**Exercise aim**
Which lines of the records contain "have"? Collect every one of them.

========================

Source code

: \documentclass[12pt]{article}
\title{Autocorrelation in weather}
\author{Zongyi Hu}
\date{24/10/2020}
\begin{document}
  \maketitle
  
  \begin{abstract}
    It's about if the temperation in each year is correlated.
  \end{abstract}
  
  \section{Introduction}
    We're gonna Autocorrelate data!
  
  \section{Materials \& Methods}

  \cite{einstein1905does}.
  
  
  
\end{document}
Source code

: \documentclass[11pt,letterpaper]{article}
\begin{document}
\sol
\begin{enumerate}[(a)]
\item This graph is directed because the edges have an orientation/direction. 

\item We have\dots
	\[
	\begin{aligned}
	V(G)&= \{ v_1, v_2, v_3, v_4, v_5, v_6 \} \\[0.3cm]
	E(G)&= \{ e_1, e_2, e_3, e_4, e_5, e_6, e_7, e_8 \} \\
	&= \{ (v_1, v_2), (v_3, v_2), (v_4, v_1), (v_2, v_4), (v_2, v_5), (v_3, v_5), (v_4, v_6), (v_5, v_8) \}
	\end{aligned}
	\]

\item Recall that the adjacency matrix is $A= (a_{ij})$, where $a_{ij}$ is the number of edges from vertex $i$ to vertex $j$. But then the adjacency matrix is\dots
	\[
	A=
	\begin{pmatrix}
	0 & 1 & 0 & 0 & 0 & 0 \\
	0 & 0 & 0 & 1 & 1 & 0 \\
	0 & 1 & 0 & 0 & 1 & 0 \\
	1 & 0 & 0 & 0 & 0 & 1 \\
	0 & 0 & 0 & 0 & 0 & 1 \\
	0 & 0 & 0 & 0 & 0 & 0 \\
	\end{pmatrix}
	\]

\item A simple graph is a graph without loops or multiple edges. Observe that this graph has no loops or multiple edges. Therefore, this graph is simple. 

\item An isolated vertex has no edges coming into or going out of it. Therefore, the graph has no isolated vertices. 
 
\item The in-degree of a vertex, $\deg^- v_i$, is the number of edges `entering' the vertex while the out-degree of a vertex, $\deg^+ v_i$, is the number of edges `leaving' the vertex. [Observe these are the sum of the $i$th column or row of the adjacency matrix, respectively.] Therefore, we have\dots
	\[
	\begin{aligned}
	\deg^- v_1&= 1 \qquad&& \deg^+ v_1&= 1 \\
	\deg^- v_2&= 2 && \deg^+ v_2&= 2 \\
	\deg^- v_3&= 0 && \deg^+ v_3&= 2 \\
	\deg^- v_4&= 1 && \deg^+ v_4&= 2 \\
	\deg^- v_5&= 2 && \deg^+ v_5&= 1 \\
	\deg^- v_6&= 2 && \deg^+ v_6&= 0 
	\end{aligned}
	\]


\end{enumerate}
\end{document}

========================

**Answer box**
\item This graph is directed because the edges have an orientation/direction. 
\item We have\dots
\item The in-degree of a vertex, $\deg^- v_i$, is the number of edges `entering' the vertex while the out-degree of a vertex, $\deg^+ v_i$, is the number of edges `leaving' the vertex. [Observe these are the sum of the $i$th column or row of the adjacency matrix, respectively.] Therefore, we have\dots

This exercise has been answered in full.